Dataset records
......
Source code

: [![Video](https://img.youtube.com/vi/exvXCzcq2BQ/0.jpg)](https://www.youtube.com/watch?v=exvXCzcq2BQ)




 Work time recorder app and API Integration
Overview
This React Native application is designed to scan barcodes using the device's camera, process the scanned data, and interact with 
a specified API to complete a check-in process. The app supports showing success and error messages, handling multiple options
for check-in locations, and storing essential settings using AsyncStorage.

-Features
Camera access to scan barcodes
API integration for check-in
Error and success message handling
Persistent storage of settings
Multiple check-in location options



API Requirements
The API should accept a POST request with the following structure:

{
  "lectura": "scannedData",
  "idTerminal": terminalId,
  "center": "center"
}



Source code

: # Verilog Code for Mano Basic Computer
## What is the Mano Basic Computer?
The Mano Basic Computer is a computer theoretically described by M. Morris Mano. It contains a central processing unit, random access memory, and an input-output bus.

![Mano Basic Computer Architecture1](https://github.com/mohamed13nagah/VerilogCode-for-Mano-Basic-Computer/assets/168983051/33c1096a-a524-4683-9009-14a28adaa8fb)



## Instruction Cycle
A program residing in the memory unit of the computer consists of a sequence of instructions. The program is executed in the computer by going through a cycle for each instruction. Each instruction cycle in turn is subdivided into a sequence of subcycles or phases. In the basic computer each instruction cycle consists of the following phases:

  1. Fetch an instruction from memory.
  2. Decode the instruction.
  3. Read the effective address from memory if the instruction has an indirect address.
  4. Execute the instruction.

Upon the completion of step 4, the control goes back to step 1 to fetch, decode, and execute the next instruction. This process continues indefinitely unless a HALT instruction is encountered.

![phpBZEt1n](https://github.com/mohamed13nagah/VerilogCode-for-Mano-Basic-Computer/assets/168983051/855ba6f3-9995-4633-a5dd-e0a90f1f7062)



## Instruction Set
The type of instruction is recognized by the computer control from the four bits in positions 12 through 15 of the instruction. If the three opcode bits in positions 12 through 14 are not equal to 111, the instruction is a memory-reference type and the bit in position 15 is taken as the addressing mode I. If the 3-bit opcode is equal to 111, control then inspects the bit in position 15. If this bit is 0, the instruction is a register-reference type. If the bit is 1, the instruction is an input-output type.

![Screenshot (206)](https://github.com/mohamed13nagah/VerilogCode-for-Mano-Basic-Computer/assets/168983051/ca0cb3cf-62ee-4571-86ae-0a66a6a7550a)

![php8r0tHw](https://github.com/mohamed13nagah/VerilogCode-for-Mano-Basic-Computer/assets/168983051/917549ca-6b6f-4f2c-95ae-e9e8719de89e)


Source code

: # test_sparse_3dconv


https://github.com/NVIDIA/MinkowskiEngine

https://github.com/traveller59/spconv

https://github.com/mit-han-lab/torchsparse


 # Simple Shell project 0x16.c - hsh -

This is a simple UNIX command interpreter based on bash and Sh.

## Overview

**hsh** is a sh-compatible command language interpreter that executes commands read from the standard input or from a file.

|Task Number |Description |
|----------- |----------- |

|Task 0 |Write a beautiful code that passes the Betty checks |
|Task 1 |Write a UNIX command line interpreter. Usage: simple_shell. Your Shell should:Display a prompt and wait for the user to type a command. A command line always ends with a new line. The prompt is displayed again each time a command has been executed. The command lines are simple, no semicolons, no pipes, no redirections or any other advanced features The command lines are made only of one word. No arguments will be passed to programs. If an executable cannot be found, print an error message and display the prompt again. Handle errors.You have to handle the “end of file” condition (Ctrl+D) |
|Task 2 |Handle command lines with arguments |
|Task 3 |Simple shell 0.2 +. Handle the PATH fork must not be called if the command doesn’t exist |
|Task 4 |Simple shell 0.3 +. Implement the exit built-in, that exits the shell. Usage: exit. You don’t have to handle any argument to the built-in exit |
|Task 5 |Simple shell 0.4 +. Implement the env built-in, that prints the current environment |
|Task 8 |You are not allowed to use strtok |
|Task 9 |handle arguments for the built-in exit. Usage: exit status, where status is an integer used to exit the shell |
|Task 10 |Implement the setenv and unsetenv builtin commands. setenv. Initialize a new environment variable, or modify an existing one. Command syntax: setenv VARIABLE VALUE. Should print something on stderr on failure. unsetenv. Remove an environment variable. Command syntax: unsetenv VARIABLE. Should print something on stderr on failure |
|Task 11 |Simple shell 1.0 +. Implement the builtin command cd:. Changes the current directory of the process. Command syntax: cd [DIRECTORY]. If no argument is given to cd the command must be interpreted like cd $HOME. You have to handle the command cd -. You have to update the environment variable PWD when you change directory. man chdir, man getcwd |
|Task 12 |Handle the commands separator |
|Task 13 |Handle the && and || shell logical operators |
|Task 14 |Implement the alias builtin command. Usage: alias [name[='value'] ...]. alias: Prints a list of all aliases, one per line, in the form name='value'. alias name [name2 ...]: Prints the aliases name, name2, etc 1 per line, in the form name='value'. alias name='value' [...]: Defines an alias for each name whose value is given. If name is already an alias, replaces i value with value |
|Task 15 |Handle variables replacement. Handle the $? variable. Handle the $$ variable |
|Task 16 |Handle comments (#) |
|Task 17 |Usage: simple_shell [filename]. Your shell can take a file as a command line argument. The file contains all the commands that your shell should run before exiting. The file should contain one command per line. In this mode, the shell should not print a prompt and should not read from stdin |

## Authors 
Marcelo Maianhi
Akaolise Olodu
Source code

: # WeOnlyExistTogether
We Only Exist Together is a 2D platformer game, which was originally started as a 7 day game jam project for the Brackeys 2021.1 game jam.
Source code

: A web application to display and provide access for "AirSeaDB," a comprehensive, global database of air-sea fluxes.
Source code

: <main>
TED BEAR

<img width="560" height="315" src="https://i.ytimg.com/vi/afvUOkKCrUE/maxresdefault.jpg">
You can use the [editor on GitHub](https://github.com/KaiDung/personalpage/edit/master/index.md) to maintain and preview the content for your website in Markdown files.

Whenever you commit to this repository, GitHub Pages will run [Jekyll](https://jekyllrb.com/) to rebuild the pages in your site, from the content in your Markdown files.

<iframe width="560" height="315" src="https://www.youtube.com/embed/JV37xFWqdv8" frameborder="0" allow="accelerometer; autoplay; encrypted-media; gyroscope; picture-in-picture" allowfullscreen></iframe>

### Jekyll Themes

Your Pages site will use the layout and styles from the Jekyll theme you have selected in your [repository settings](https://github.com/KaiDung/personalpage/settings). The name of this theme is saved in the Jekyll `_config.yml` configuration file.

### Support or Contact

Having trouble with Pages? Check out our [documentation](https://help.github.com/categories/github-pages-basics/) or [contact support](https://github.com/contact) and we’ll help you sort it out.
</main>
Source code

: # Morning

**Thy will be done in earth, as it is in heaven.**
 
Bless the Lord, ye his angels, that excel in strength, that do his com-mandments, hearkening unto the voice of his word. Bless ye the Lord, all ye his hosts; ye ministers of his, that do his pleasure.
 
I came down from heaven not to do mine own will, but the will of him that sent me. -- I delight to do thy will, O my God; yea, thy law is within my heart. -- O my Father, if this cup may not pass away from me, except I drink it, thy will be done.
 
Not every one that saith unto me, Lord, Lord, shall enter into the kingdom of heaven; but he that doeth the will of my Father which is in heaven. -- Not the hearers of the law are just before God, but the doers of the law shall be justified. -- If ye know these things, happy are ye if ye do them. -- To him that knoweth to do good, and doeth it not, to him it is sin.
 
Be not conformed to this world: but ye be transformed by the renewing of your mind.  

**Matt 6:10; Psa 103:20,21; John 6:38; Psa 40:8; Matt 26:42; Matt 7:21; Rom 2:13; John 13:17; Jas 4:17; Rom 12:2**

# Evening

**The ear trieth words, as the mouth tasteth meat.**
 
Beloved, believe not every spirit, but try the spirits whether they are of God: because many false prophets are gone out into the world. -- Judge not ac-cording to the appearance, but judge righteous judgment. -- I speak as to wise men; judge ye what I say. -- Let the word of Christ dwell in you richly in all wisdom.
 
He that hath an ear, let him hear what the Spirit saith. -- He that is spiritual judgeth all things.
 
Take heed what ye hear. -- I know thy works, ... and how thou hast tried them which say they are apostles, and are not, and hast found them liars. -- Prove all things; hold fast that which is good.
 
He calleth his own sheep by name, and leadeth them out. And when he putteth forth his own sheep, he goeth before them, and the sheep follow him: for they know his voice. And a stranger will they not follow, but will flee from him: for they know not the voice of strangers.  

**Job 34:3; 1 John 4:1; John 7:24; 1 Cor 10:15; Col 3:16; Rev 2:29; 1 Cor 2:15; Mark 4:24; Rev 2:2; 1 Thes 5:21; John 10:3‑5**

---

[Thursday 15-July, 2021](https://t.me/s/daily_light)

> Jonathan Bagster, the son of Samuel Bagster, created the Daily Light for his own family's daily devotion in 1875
......
Task prompt: With the line that has "Upon the completion" as the first and the line that has "## Instruction Set" as the last, repeat exactly that run of lines above and no more.

Result:
Upon the completion of step 4, the control goes back to step 1 to fetch, decode, and execute the next instruction. This process continues indefinitely unless a HALT instruction is encountered.

![phpBZEt1n](https://github.com/mohamed13nagah/VerilogCode-for-Mano-Basic-Computer/assets/168983051/855ba6f3-9995-4633-a5dd-e0a90f1f7062)



## Instruction Set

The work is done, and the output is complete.